About this task:
Below are entries; work out how many of their lines include the string "SomeException", and reply with the number only.

Exercise data:
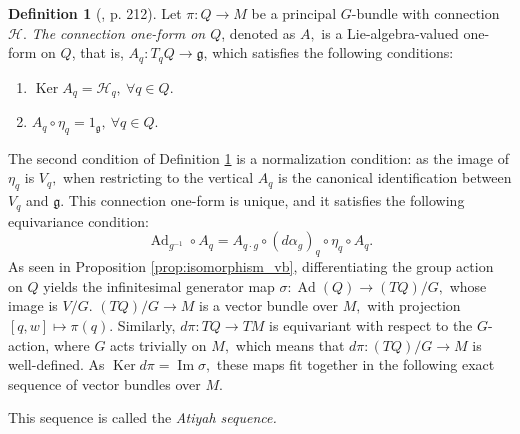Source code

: \documentclass[12pt, letterpaper, reqno]{amsart}
\theoremstyle{definition}
\newtheorem{df}{Definition}
\theoremstyle{plain}
\theoremstyle{remark}
\begin{document}
\begin{df}[\cite{montgomery2002tour}, p. 212]\label{df:connection_one_form}
	Let $ \pi:Q \rightarrow M $ be a principal $ G $-bundle with connection $ \mathcal{H} $. \textit{The connection one-form on $ Q $}, denoted as $ A, $ is a Lie-algebra-valued one-form on $ Q $, that is, $ A_q: T_qQ \rightarrow \mathfrak{g} $,  which satisfies the following conditions:

	\begin{enumerate}
		\item $ \operatorname{Ker} A_q = \mathcal{H}_q, \ \forall q\in Q. $ 
		\item $ A_q \circ \eta_q = 1_{ \mathfrak{g}}, \ \forall q\in Q. $ 
	\end{enumerate}
\end{df}
The second condition of Definition \ref{df:connection_one_form} is a normalization condition: as the image of $ \eta_q $ is $ V_q, $ when restricting to the vertical $ A_q $ is the canonical identification between $ V_q $ and $ \mathfrak{g} $. This connection one-form is unique, and it satisfies the following equivariance condition:
$$ \operatorname{Ad}_{g^{-1}}\circ A_q = A_{q\cdot g}\circ (d\alpha_g)_q\circ \eta_q\circ A_q. $$ 
As seen in Proposition \ref{prop:isomorphism_vb}, differentiating the group action on $ Q $ yields the infinitesimal generator map $ \sigma: \operatorname{Ad}(Q) \rightarrow (TQ)/G,  $ whose image is $ V/G. $ $ (TQ)/G \rightarrow M $ is a vector bundle over $ M, $ with projection $ [q,w] \mapsto \pi(q). $ Similarly, $ d\pi: TQ \rightarrow TM $ is equivariant with respect to the $ G $-action, where $ G $ acts trivially on $ M, $ which means that $ d\pi: (TQ)/G \rightarrow M $ is well-defined. As $ \operatorname{Ker} d\pi = \operatorname{Im} \sigma,   $ these maps fit together in the following exact sequence of vector bundles over $ M $. 
\begin{center}
\end{center}
This sequence is called the \textit{Atiyah sequence.}  
\end{document}
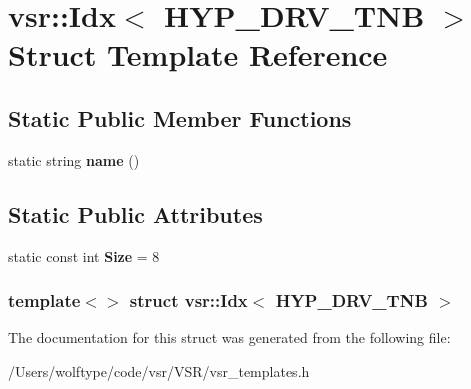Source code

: \hypertarget{structvsr_1_1_idx_3_01_h_y_p___d_r_v___t_n_b_01_4}{\section{vsr\-:\-:Idx$<$ H\-Y\-P\-\_\-\-D\-R\-V\-\_\-\-T\-N\-B $>$ Struct Template Reference}
\label{structvsr_1_1_idx_3_01_h_y_p___d_r_v___t_n_b_01_4}
}
\subsection*{Static Public Member Functions}
\begin{DoxyCompactItemize}
\item 
\hypertarget{structvsr_1_1_idx_3_01_h_y_p___d_r_v___t_n_b_01_4_acf413531966a8da495778d0cb1ec7f95}{static string {\bfseries name} ()}\label{structvsr_1_1_idx_3_01_h_y_p___d_r_v___t_n_b_01_4_acf413531966a8da495778d0cb1ec7f95}

\end{DoxyCompactItemize}
\subsection*{Static Public Attributes}
\begin{DoxyCompactItemize}
\item 
\hypertarget{structvsr_1_1_idx_3_01_h_y_p___d_r_v___t_n_b_01_4_a88fdf3f2422211e4d670fad162aee7ad}{static const int {\bfseries Size} = 8}\label{structvsr_1_1_idx_3_01_h_y_p___d_r_v___t_n_b_01_4_a88fdf3f2422211e4d670fad162aee7ad}

\end{DoxyCompactItemize}
\subsubsection*{template$<$$>$ struct vsr\-::\-Idx$<$ H\-Y\-P\-\_\-\-D\-R\-V\-\_\-\-T\-N\-B $>$}



The documentation for this struct was generated from the following file\-:\begin{DoxyCompactItemize}
\item 
/\-Users/wolftype/code/vsr/\-V\-S\-R/vsr\-\_\-templates.\-h\end{DoxyCompactItemize}
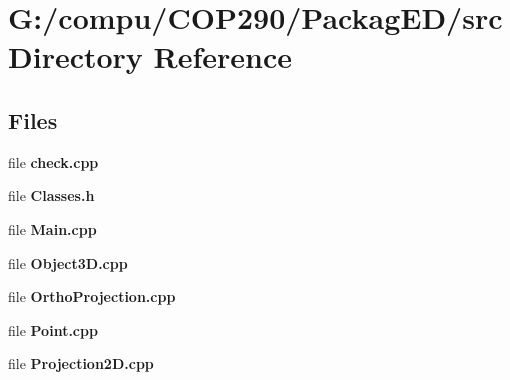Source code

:\section{G\+:/compu/\+C\+O\+P290/\+Packag\+E\+D/src Directory Reference}
\label{dir_ac0f5cd994b22561def627378d67d54a}
\subsection*{Files}
\begin{DoxyCompactItemize}
\item 
file \textbf{ check.\+cpp}
\item 
file \textbf{ Classes.\+h}
\item 
file \textbf{ Main.\+cpp}
\item 
file \textbf{ Object3\+D.\+cpp}
\item 
file \textbf{ Ortho\+Projection.\+cpp}
\item 
file \textbf{ Point.\+cpp}
\item 
file \textbf{ Projection2\+D.\+cpp}
\end{DoxyCompactItemize}
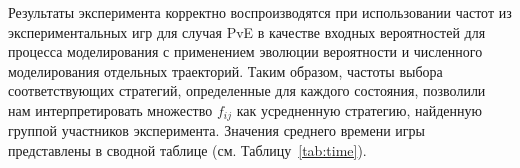 Результаты эксперимента корректно воспроизводятся при использовании частот из экспериментальных игр для случая PvE в качестве входных вероятностей для процесса моделирования с применением эволюции вероятности и численного моделирования отдельных траекторий. Таким образом, частоты выбора соответствующих стратегий, определенные для каждого состояния, позволили нам интерпретировать множество $f_{ij}$ как усредненную стратегию, найденную группой участников эксперимента. Значения среднего времени игры представлены в сводной таблице (см. Таблицу~\cref{tab:time}).

\begin{table}
    \fontsize{10pt}{10pt}\selectfont
    \begin{tabular}{|l|c|c|c|c|c|}%
        

\end{tabular}
\end{table}
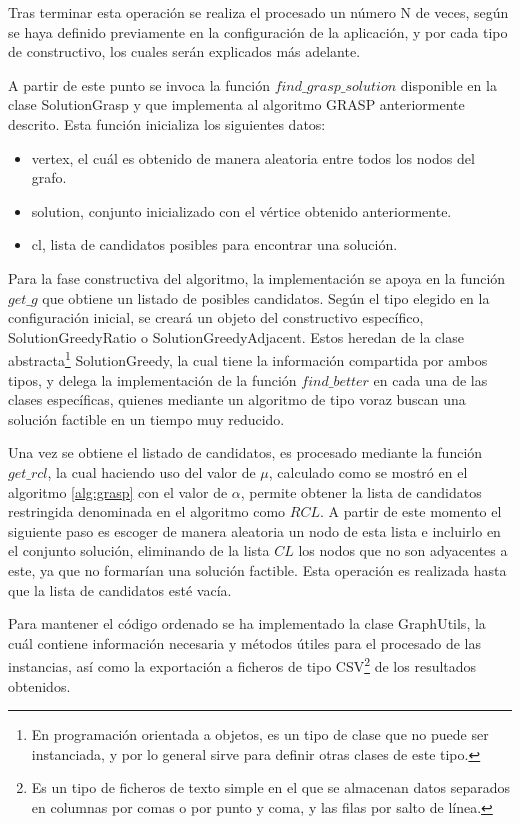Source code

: Tras terminar esta operación se realiza el procesado un número N de veces, según se haya definido previamente en la configuración de la aplicación, y por cada tipo de constructivo, los cuales serán explicados más adelante.

A partir de este punto se invoca la función $find\_grasp\_solution$ disponible en la clase SolutionGrasp y que implementa al algoritmo \gls{GRASP} anteriormente descrito. Esta función inicializa los siguientes datos:
\begin{itemize}
	\item vertex, el cuál es obtenido de manera aleatoria entre todos los nodos del grafo.
	\item solution, conjunto inicializado con el vértice obtenido anteriormente.
	\item cl, lista de candidatos posibles para encontrar una solución.
\end{itemize}

Para la fase constructiva del algoritmo, la implementación se apoya en la función $get\_g$ que obtiene un listado de posibles candidatos. Según el tipo elegido en la configuración inicial, se creará un objeto del constructivo específico, SolutionGreedyRatio o SolutionGreedyAdjacent. Estos heredan de la clase abstracta\footnote{En programación orientada a objetos, es un tipo de clase que no puede ser instanciada, y por lo general sirve para definir otras clases de este tipo.} SolutionGreedy, la cual tiene la información compartida por ambos tipos, y delega la implementación de la función $find\_better$ en cada una de las clases específicas, quienes mediante un algoritmo de tipo voraz buscan una solución factible en un tiempo muy reducido.

Una vez se obtiene el listado de candidatos, es procesado mediante la función $get\_rcl$, la cual haciendo uso del valor de $\mu$, calculado como se mostró en el algoritmo \ref{alg:grasp} con el valor de $\alpha$, permite obtener la lista de candidatos restringida denominada en el algoritmo como $RCL$. A partir de este momento el siguiente paso es escoger de manera aleatoria un nodo de esta lista e incluirlo en el conjunto solución, eliminando de la lista $CL$ los nodos que no son adyacentes a este, ya que no formarían una solución factible. Esta operación es realizada hasta que la lista de candidatos esté vacía.

Para mantener el código ordenado se ha implementado la clase GraphUtils, la cuál contiene información necesaria y métodos útiles para el procesado de las instancias, así como la exportación a ficheros de tipo CSV\footnote{Es un tipo de ficheros de texto simple en el que se almacenan datos separados en columnas por comas o por punto y coma, y las filas por salto de línea.} de los resultados obtenidos.

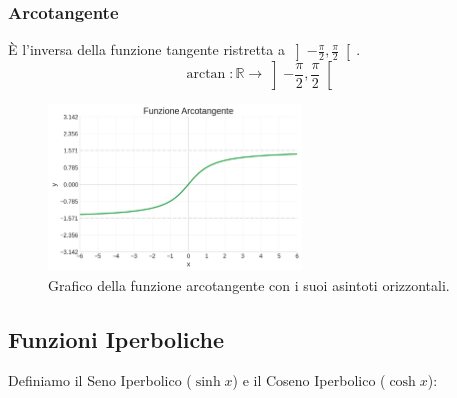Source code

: \subsubsection{Arcotangente}
È l'inversa della funzione tangente ristretta a \(\left]-\frac{\pi}{2}, \frac{\pi}{2}\right[\).
\[ \arctan: \mathbb{R} \rightarrow \left]-\frac{\pi}{2}, \frac{\pi}{2}\right[ \]

\begin{figure}[H]
    \centering
    \includegraphics[width=0.6\textwidth]{./img/arcotangente.png}
    \caption{Grafico della funzione arcotangente con i suoi asintoti orizzontali.}
    \label{fig:arcotangente}
\end{figure}
\FloatBarrier

\subsection{Funzioni Iperboliche}
Definiamo il Seno Iperbolico ($\sinh x$) e il Coseno Iperbolico ($\cosh x$):

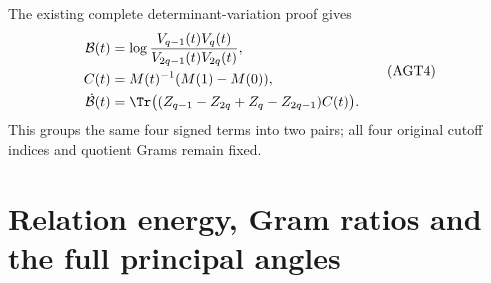 The existing complete determinant-variation proof gives
\[
 \begin{aligned}
 \mathcal B(t)&=\log\frac{V_{q-1}(t)V_q(t)}
                              {V_{2q-1}(t)V_{2q}(t)},\\
 C(t)&=M(t)^{-1}(M(1)-M(0)),\\
 \dot{\mathcal B}(t)
 &=\Tr\bigl((Z_{q-1}-Z_{2q}+Z_q-Z_{2q-1})C(t)\bigr).
 \end{aligned}
 \tag{AGT4}
\]
This groups the same four signed terms into two pairs; all four
original cutoff indices and quotient Grams remain fixed.

\section{Relation energy, Gram ratios and the full principal angles}

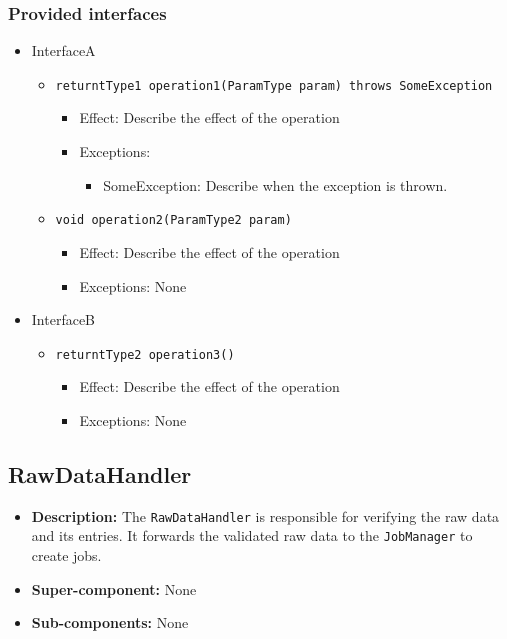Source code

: \documentclass[a4paper,10pt]{article}
\begin{document}
\subsubsection*{Provided interfaces}
\begin{itemize}
    \item InterfaceA
    \begin{itemize}
        \item \texttt{returntType1 operation1(ParamType param) throws SomeException}
        \begin{itemize}
            \item Effect: Describe the effect of the operation
            \item Exceptions:
            \begin{itemize}
                \item SomeException: Describe when the exception is thrown.
            \end{itemize}
		\end{itemize}
        \item \texttt{void operation2(ParamType2 param)}
        \begin{itemize}
            \item Effect: Describe the effect of the operation
            \item Exceptions: None
        \end{itemize}
    \end{itemize}

    \item InterfaceB
    \begin{itemize}
        \item \texttt{returntType2 operation3()}
        \begin{itemize}
            \item Effect: Describe the effect of the operation
            \item Exceptions: None
        \end{itemize}
    \end{itemize}
\end{itemize}

\subsection{RawDataHandler}
\begin{itemize}
    \item \textbf{Description:} The \texttt{RawDataHandler} is responsible for verifying the raw data and its entries. It forwards the validated raw data to the \texttt{JobManager} to create jobs.
    \item \textbf{Super-component:} None
    \item \textbf{Sub-components:} None
\end{itemize}
\end{document}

Answer box:
2